开始之前,请确保您的系统上已安装 Git 大文件存储 (Git LFS)。使用以下命令进行安装
git lfs install
请使用以下命令从 Hugging Face 下载 PDF-Extract-Kit 模型:
git lfs clone https://huggingface.co/wanderkid/PDF-Extract-Kit
确保在克隆过程中启用了 Git LFS,以便正确下载所有大文件。
# 首先安装modelscope
pip install modelscope
# 使用modelscope sdk下载模型
from modelscope import snapshot_download
model_dir = snapshot_download('wanderkid/PDF-Extract-Kit')

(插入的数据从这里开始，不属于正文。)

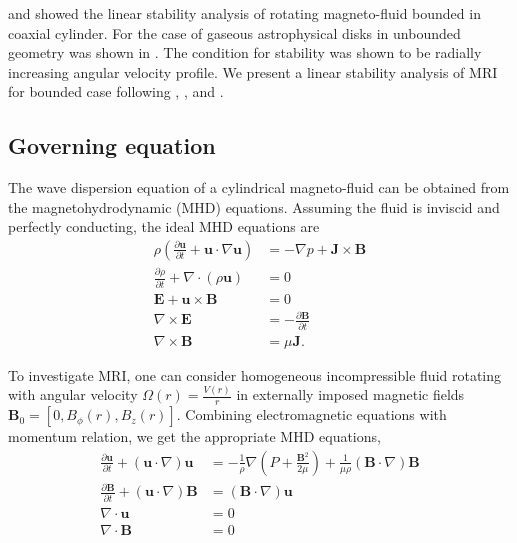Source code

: \documentclass{jfm}
\newcommand{\del}{\nabla}
\begin{document}
\cite{Acheson1973} and \cite{Knobloch1992} showed the linear stability analysis of rotating magneto-fluid bounded in coaxial cylinder. For the case of gaseous astrophysical disks in unbounded geometry was shown in \cite{Balbus1991}. The condition for stability was shown to be radially increasing angular velocity profile. We present a linear stability analysis of MRI for bounded case following \cite{Acheson1972}, \cite{Acheson1973a}, \cite{Knobloch1992} and \cite{Julien2010}.


%
%
\subsection{Governing equation}

The wave dispersion equation of a cylindrical magneto-fluid can be obtained from the magnetohydrodynamic (MHD) equations. Assuming the fluid is inviscid and perfectly conducting, the ideal MHD equations are
\begin{align}
    \rho\left(\frac{\partial\mathbf{u}}{\partial t}+\mathbf{u}\cdot\del\mathbf{u}\right) &= -\del p +\mathbf{J}\times\mathbf{B} \\
    \frac{\partial \rho}{\partial t} + \del\cdot(\rho \mathbf{u})&=0 \\
    \mathbf{E}+\mathbf{u}\times\mathbf{B}&=0 \\
    \del\times \mathbf{E} &= -\frac{\partial \mathbf{B}}{\partial t} \\
    \del \times \mathbf{B} &= \mu \mathbf{J}.
\end{align}

To investigate MRI, one can consider homogeneous incompressible fluid rotating with angular velocity $\Omega(r)=\frac{V(r)}{r}$ in externally imposed magnetic fields $\mathbf{B}_0 = [0,B_\phi(r),B_z(r)]$. Combining electromagnetic equations with momentum relation, we get the appropriate MHD equations,
\begin{align}
    \frac{\partial \mathbf{u}}{\partial t}+(\mathbf{u}\cdot\del)\mathbf{u} &= -\frac{1}{\rho}\del\left(P+\frac{\mathbf{B}^2}{2\mu}\right)+\frac{1}{\mu\rho}(\mathbf{B}\cdot\del)\mathbf{B}\\
    \frac{\partial \mathbf{B}}{\partial t} +(\mathbf{u}\cdot\del)\mathbf{B} &=(\mathbf{B}\cdot\del)\mathbf{u} \\
    \del\cdot\mathbf{u}&=0\\
    \del \cdot \mathbf{B} &=0
\end{align}


%
%
\end{document}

也可以使用git clone从 ModelScope 下载模型:
需要先安装git lfs
On Linux
Debian and RPM packages are available from packagecloud, see the Linux installation instructions.
On macOS
Homebrew bottles are distributed and can be installed via
brew install git-lfs.On Windows
Git LFS is included in the distribution of Git for Windows. Alternatively, you can install a recent version of Git LFS from the Chocolatey package manager.
然后通过git clone下载模型:
git lfs clone https://www.modelscope.cn/wanderkid/PDF-Extract-Kit.git
将 'models' 目录移动到具有较大磁盘空间的目录中,最好是在固态硬盘(SSD)上。
模型文件夹的结构如下,包含了不同组件的配置文件和权重文件:
./
├── Layout
│ ├── config.json
│ └── model_final.pth
├── MFD
│ └── weights.pt
├── MFR
│ └── UniMERNet
│ ├── config.json
│ ├── preprocessor_config.json
│ ├── pytorch_model.bin
│ ├── README.md
│ ├── tokenizer_config.json
│ └── tokenizer.json
│── TabRec
│ └─StructEqTable
│ ├── config.json
│ ├── generation_config.json
│ ├── model.safetensors
│ ├── preprocessor_config.json
│ ├── special_tokens_map.json
│ ├── spiece.model
│ ├── tokenizer.json
│ └── tokenizer_config.json
└── README.md